Entries shown section start

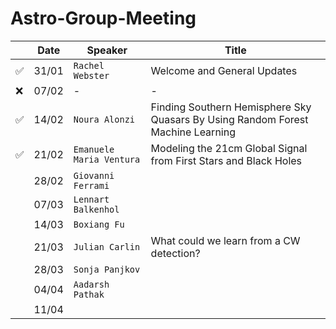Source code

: # Astro-Group-Meeting

| | Date| Speaker | Title |
| --- | --- | --- | --- |
| ✅ | 31/01 | `Rachel Webster` | Welcome and General Updates |
| ❌ | 07/02 | - | - |
| ✅ | 14/02 | `Noura Alonzi` | Finding Southern Hemisphere Sky Quasars By Using Random Forest Machine Learning |
| ✅ | 21/02 | `Emanuele Maria Ventura` | Modeling the 21cm Global Signal from First Stars and Black Holes |
| | 28/02 | `Giovanni Ferrami` |  |
| | 07/03 | `Lennart Balkenhol` |  |
| | 14/03 | `Boxiang Fu` |  |
| | 21/03 | `Julian Carlin` | What could we learn from a CW detection? |
| | 28/03 | `Sonja Panjkov` |  |
| | 04/04 | `Aadarsh Pathak` |  |
| | 11/04 |  |  |
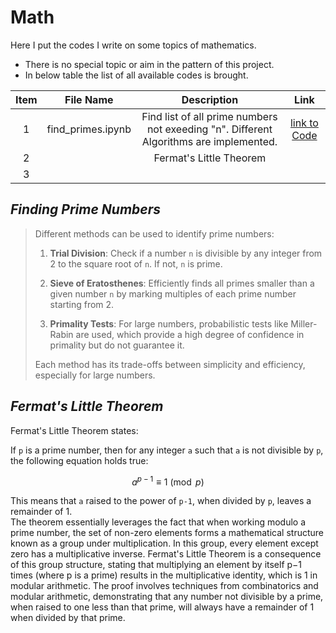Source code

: # Math
Here I put the codes I write on some topics of mathematics.  
* There is no special topic or aim in the pattern of this project.  
* In below table the list of all available codes is brought.


| Item | File Name | Description | Link |
|:---------:|:--------:|:---------:|:---------:|
| 1 | find_primes.ipynb | Find list of all prime numbers not exeeding "n". Different Algorithms are implemented. | [link to Code](https://github.com/mohsenhy/Math/blob/main/find_primes.ipynb) |
| 2 |  |Fermat's Little Theorem |  |
| 3 |  |  |  |

## *Finding Prime Numbers*

<blockquote>
  
Different methods can be used to identify prime numbers:

1. **Trial Division**: Check if a number `n` is divisible by any integer from 2 to the square root of `n`. If not, `n` is prime.

2. **Sieve of Eratosthenes**: Efficiently finds all primes smaller than a given number `n` by marking multiples of each prime number starting from 2.

3. **Primality Tests**: For large numbers, probabilistic tests like Miller-Rabin are used, which provide a high degree of confidence in primality but do not guarantee it.

Each method has its trade-offs between simplicity and efficiency, especially for large numbers.

</blockquote>

## *Fermat's Little Theorem*

Fermat's Little Theorem states:

If `p` is a prime number, then for any integer `a` such that `a` is not divisible by `p`, the following equation holds true:  

$$
a^{p-1} \equiv 1 \pmod{p}
$$  

This means that `a` raised to the power of `p-1`, when divided by `p`, leaves a remainder of 1.  
The theorem essentially leverages the fact that when working modulo a prime number, the set of non-zero elements forms a mathematical structure known as a group under multiplication. In this group, every element except zero has a multiplicative inverse. Fermat's Little Theorem is a consequence of this group structure, stating that multiplying an element by itself p−1 times (where p is a prime) results in the multiplicative identity, which is 1 in modular arithmetic. The proof involves techniques from combinatorics and modular arithmetic, demonstrating that any number not divisible by a prime, when raised to one less than that prime, will always have a remainder of 1 when divided by that prime.

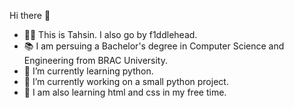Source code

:  Hi there 👋
- 👦🏻 This is Tahsin. I also go by f1ddlehead.
- 📚 I am persuing a Bachelor's degree in Computer Science and Engineering from BRAC University.
- 🌱 I’m currently learning python.
- 🔭 I’m currently working on a small python project.
- 📙 I am also learning html and css in my free time.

Entries shown section end

Task item: Exact repetition of all the records is required, with the pictures excluded.

Response:
Source code

: # Astro-Group-Meeting

| | Date| Speaker | Title |
| --- | --- | --- | --- |
| ✅ | 31/01 | `Rachel Webster` | Welcome and General Updates |
| ❌ | 07/02 | - | - |
| ✅ | 14/02 | `Noura Alonzi` | Finding Southern Hemisphere Sky Quasars By Using Random Forest Machine Learning |
| ✅ | 21/02 | `Emanuele Maria Ventura` | Modeling the 21cm Global Signal from First Stars and Black Holes |
| | 28/02 | `Giovanni Ferrami` |  |
| | 07/03 | `Lennart Balkenhol` |  |
| | 14/03 | `Boxiang Fu` |  |
| | 21/03 | `Julian Carlin` | What could we learn from a CW detection? |
| | 28/03 | `Sonja Panjkov` |  |
| | 04/04 | `Aadarsh Pathak` |  |
| | 11/04 |  |  |
Source code

: # Math
Here I put the codes I write on some topics of mathematics.  
* There is no special topic or aim in the pattern of this project.  
* In below table the list of all available codes is brought.


| Item | File Name | Description | Link |
|:---------:|:--------:|:---------:|:---------:|
| 1 | find_primes.ipynb | Find list of all prime numbers not exeeding "n". Different Algorithms are implemented. | [link to Code](https://github.com/mohsenhy/Math/blob/main/find_primes.ipynb) |
| 2 |  |Fermat's Little Theorem |  |
| 3 |  |  |  |

## *Finding Prime Numbers*

<blockquote>
  
Different methods can be used to identify prime numbers:

1. **Trial Division**: Check if a number `n` is divisible by any integer from 2 to the square root of `n`. If not, `n` is prime.

2. **Sieve of Eratosthenes**: Efficiently finds all primes smaller than a given number `n` by marking multiples of each prime number starting from 2.

3. **Primality Tests**: For large numbers, probabilistic tests like Miller-Rabin are used, which provide a high degree of confidence in primality but do not guarantee it.

Each method has its trade-offs between simplicity and efficiency, especially for large numbers.

</blockquote>

## *Fermat's Little Theorem*

Fermat's Little Theorem states:

If `p` is a prime number, then for any integer `a` such that `a` is not divisible by `p`, the following equation holds true:  

$$
a^{p-1} \equiv 1 \pmod{p}
$$  

This means that `a` raised to the power of `p-1`, when divided by `p`, leaves a remainder of 1.  
The theorem essentially leverages the fact that when working modulo a prime number, the set of non-zero elements forms a mathematical structure known as a group under multiplication. In this group, every element except zero has a multiplicative inverse. Fermat's Little Theorem is a consequence of this group structure, stating that multiplying an element by itself p−1 times (where p is a prime) results in the multiplicative identity, which is 1 in modular arithmetic. The proof involves techniques from combinatorics and modular arithmetic, demonstrating that any number not divisible by a prime, when raised to one less than that prime, will always have a remainder of 1 when divided by that prime.

Source code

:  Hi there 👋
- 👦🏻 This is Tahsin. I also go by f1ddlehead.
- 📚 I am persuing a Bachelor's degree in Computer Science and Engineering from BRAC University.
- 🌱 I’m currently learning python.
- 🔭 I’m currently working on a small python project.
- 📙 I am also learning html and css in my free time.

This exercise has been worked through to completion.